Billion-scale molecular clustering and visualization using Product Quantization and nested TMAPs.

Project description

Chelombus

License: MIT Version Python

Billion-scale molecular clustering and visualization on commodity hardware.

Chelombus enables interactive exploration of ultra-large chemical datasets (up to billions of molecules) using Product Quantization and nested TMAPs. Process the entire Enamine REAL database (9.6B molecules) on a single workstation.

Live Demo: https://chelombus.gdb.tools

Overview

Chelombus implements the "Nested TMAP" framework for visualizing billion-sized molecular datasets:

SMILES → MQN Fingerprints → PQ Encoding → PQk-means Clustering → Nested TMAPs

Key Features:

  • Scalability: Stream billions of molecules without loading everything into memory
  • Efficiency: Compress 42-dimensional MQN vectors to 6-byte PQ codes (28x compression)
  • GPU acceleration: Optional CUDA support for PQ encoding and cluster assignment (~25x speedup)
  • Visualization: Navigate from global overview to individual molecules in two clicks
  • Accessibility: Runs on commodity hardware (tested: AMD Ryzen 7, 64GB RAM)

Installation

From PyPI (recommended)

pip install chelombus

From Source

git clone https://github.com/afloresep/chelombus.git
cd chelombus
pip install -e .

Platform Notes

Apple Silicon (M1/M2/M3): The pqkmeans library is not currently supported on Apple Silicon Macs.
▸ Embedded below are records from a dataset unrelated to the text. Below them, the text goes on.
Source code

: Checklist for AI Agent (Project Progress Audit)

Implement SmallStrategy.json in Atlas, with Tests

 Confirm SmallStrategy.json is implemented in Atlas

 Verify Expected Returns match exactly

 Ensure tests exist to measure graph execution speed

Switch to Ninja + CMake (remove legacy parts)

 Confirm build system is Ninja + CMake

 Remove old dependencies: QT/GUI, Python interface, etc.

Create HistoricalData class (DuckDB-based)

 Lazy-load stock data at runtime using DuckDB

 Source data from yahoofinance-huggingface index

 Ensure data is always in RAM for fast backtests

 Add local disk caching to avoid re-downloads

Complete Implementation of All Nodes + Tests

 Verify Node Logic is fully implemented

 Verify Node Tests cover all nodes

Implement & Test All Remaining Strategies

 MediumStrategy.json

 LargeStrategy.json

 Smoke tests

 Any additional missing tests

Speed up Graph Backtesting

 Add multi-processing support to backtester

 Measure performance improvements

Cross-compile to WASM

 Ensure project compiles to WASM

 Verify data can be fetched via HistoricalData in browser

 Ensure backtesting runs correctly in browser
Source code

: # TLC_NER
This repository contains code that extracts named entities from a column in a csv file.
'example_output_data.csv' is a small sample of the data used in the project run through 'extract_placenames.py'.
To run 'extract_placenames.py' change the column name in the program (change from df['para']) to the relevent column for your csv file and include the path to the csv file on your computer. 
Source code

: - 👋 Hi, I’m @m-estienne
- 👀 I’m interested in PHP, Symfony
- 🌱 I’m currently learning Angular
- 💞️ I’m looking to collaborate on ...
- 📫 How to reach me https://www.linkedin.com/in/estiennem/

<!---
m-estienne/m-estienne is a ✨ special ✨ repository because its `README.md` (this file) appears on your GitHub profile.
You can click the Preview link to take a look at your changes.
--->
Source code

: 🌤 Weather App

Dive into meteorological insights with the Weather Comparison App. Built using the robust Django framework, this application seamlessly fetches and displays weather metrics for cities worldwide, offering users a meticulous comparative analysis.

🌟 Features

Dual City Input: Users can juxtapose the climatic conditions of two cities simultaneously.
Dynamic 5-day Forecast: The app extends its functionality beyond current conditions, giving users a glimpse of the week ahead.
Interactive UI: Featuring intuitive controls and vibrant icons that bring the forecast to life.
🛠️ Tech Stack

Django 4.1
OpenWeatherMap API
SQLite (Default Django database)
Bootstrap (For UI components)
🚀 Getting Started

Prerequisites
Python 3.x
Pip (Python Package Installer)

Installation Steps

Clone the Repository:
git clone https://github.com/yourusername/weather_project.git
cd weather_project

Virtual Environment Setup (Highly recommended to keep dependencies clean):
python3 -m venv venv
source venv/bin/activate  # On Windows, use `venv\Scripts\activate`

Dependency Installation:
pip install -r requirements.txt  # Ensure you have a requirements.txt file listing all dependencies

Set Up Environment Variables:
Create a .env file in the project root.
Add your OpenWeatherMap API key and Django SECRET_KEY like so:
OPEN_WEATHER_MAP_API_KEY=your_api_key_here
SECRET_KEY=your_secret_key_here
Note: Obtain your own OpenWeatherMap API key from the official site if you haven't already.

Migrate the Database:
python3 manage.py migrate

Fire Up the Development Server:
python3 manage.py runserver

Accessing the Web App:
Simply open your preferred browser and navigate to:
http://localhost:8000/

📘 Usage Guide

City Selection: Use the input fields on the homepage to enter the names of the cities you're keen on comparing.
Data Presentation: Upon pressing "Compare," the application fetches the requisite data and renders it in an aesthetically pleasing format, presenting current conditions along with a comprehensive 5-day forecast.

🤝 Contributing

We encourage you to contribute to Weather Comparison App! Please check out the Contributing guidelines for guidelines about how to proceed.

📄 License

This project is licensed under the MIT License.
My plan is to rewrite pqkmeans with Silicon and GPU support but that's for a future release... For now, clustering functionality requires an x86_64 system.

GPU Acceleration

Every step in the pipeline supports optional GPU acceleration via the device parameter: encoder training, PQ encoding, cluster training, and label assignment. When a CUDA GPU is available, device='auto' (the default) uses the GPU transparently; otherwise it falls back to CPU.

Requirements: torch and triton (both installed with pip install torch).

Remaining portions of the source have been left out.